## Exercise requirements
Repeat the whole listing below precisely. Omit all pictures.

## Source material
<<<<

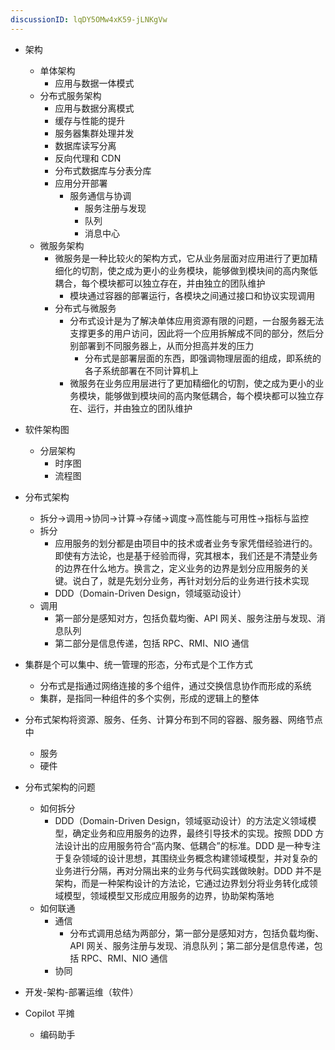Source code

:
```yaml
---
discussionID: lqDY5OMw4xK59-jLNKgVw
---
```

- 架构
  - 单体架构
    - 应用与数据一体模式
  - 分布式服务架构
    - 应用与数据分离模式
    - 缓存与性能的提升
    - 服务器集群处理并发
    - 数据库读写分离
    - 反向代理和 CDN
    - 分布式数据库与分表分库
    - 应用分开部署
      - 服务通信与协调
        - 服务注册与发现
        - 队列
        - 消息中心
  - 微服务架构
    - 微服务是一种比较火的架构方式，它从业务层面对应用进行了更加精细化的切割，使之成为更小的业务模块，能够做到模块间的高内聚低耦合，每个模块都可以独立存在，并由独立的团队维护
      - 模块通过容器的部署运行，各模块之间通过接口和协议实现调用
    - 分布式与微服务
      - 分布式设计是为了解决单体应用资源有限的问题，一台服务器无法支撑更多的用户访问，因此将一个应用拆解成不同的部分，然后分别部署到不同服务器上，从而分担高并发的压力
        - 分布式是部署层面的东西，即强调物理层面的组成，即系统的各子系统部署在不同计算机上
      - 微服务在业务应用层进行了更加精细化的切割，使之成为更小的业务模块，能够做到模块间的高内聚低耦合，每个模块都可以独立存在、运行，并由独立的团队维护
- 软件架构图
  - 分层架构
    - 时序图
    - 流程图
- 分布式架构
  - 拆分→调用→协同→计算→存储→调度→高性能与可用性→指标与监控
  - 拆分
    - 应用服务的划分都是由项目中的技术或者业务专家凭借经验进行的。即使有方法论，也是基于经验而得，究其根本，我们还是不清楚业务的边界在什么地方。换言之，定义业务的边界是划分应用服务的关键。说白了，就是先划分业务，再针对划分后的业务进行技术实现
    - DDD（Domain-Driven Design，领域驱动设计）
  - 调用
    - 第一部分是感知对方，包括负载均衡、API 网关、服务注册与发现、消息队列
    - 第二部分是信息传递，包括 RPC、RMI、NIO 通信





- 集群是个可以集中、统一管理的形态，分布式是个工作方式
  - 分布式是指通过网络连接的多个组件，通过交换信息协作而形成的系统
  - 集群，是指同一种组件的多个实例，形成的逻辑上的整体

- 分布式架构将资源、服务、任务、计算分布到不同的容器、服务器、网络节点中
  - 服务
  - 硬件
- 分布式架构的问题
  - 如何拆分
    - DDD（Domain-Driven Design，领域驱动设计）的方法定义领域模型，确定业务和应用服务的边界，最终引导技术的实现。按照 DDD 方法设计出的应用服务符合“高内聚、低耦合”的标准。DDD 是一种专注于复杂领域的设计思想，其围绕业务概念构建领域模型，并对复杂的业务进行分隔，再对分隔出来的业务与代码实践做映射。DDD 并不是架构，而是一种架构设计的方法论，它通过边界划分将业务转化成领域模型，领域模型又形成应用服务的边界，协助架构落地
  - 如何联通
    - 通信
      - 分布式调用总结为两部分，第一部分是感知对方，包括负载均衡、API 网关、服务注册与发现、消息队列；第二部分是信息传递，包括 RPC、RMI、NIO 通信
    - 协同


- 开发-架构-部署运维（软件）
- Copilot 平摊
  - 编码助手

>>>>

## Expected output
Source code

:
```yaml
---
discussionID: lqDY5OMw4xK59-jLNKgVw
---
```

- 架构
  - 单体架构
    - 应用与数据一体模式
  - 分布式服务架构
    - 应用与数据分离模式
    - 缓存与性能的提升
    - 服务器集群处理并发
    - 数据库读写分离
    - 反向代理和 CDN
    - 分布式数据库与分表分库
    - 应用分开部署
      - 服务通信与协调
        - 服务注册与发现
        - 队列
        - 消息中心
  - 微服务架构
    - 微服务是一种比较火的架构方式，它从业务层面对应用进行了更加精细化的切割，使之成为更小的业务模块，能够做到模块间的高内聚低耦合，每个模块都可以独立存在，并由独立的团队维护
      - 模块通过容器的部署运行，各模块之间通过接口和协议实现调用
    - 分布式与微服务
      - 分布式设计是为了解决单体应用资源有限的问题，一台服务器无法支撑更多的用户访问，因此将一个应用拆解成不同的部分，然后分别部署到不同服务器上，从而分担高并发的压力
        - 分布式是部署层面的东西，即强调物理层面的组成，即系统的各子系统部署在不同计算机上
      - 微服务在业务应用层进行了更加精细化的切割，使之成为更小的业务模块，能够做到模块间的高内聚低耦合，每个模块都可以独立存在、运行，并由独立的团队维护
- 软件架构图
  - 分层架构
    - 时序图
    - 流程图
- 分布式架构
  - 拆分→调用→协同→计算→存储→调度→高性能与可用性→指标与监控
  - 拆分
    - 应用服务的划分都是由项目中的技术或者业务专家凭借经验进行的。即使有方法论，也是基于经验而得，究其根本，我们还是不清楚业务的边界在什么地方。换言之，定义业务的边界是划分应用服务的关键。说白了，就是先划分业务，再针对划分后的业务进行技术实现
    - DDD（Domain-Driven Design，领域驱动设计）
  - 调用
    - 第一部分是感知对方，包括负载均衡、API 网关、服务注册与发现、消息队列
    - 第二部分是信息传递，包括 RPC、RMI、NIO 通信





- 集群是个可以集中、统一管理的形态，分布式是个工作方式
  - 分布式是指通过网络连接的多个组件，通过交换信息协作而形成的系统
  - 集群，是指同一种组件的多个实例，形成的逻辑上的整体

- 分布式架构将资源、服务、任务、计算分布到不同的容器、服务器、网络节点中
  - 服务
  - 硬件
- 分布式架构的问题
  - 如何拆分
    - DDD（Domain-Driven Design，领域驱动设计）的方法定义领域模型，确定业务和应用服务的边界，最终引导技术的实现。按照 DDD 方法设计出的应用服务符合“高内聚、低耦合”的标准。DDD 是一种专注于复杂领域的设计思想，其围绕业务概念构建领域模型，并对复杂的业务进行分隔，再对分隔出来的业务与代码实践做映射。DDD 并不是架构，而是一种架构设计的方法论，它通过边界划分将业务转化成领域模型，领域模型又形成应用服务的边界，协助架构落地
  - 如何联通
    - 通信
      - 分布式调用总结为两部分，第一部分是感知对方，包括负载均衡、API 网关、服务注册与发现、消息队列；第二部分是信息传递，包括 RPC、RMI、NIO 通信
    - 协同


- 开发-架构-部署运维（软件）
- Copilot 平摊
  - 编码助手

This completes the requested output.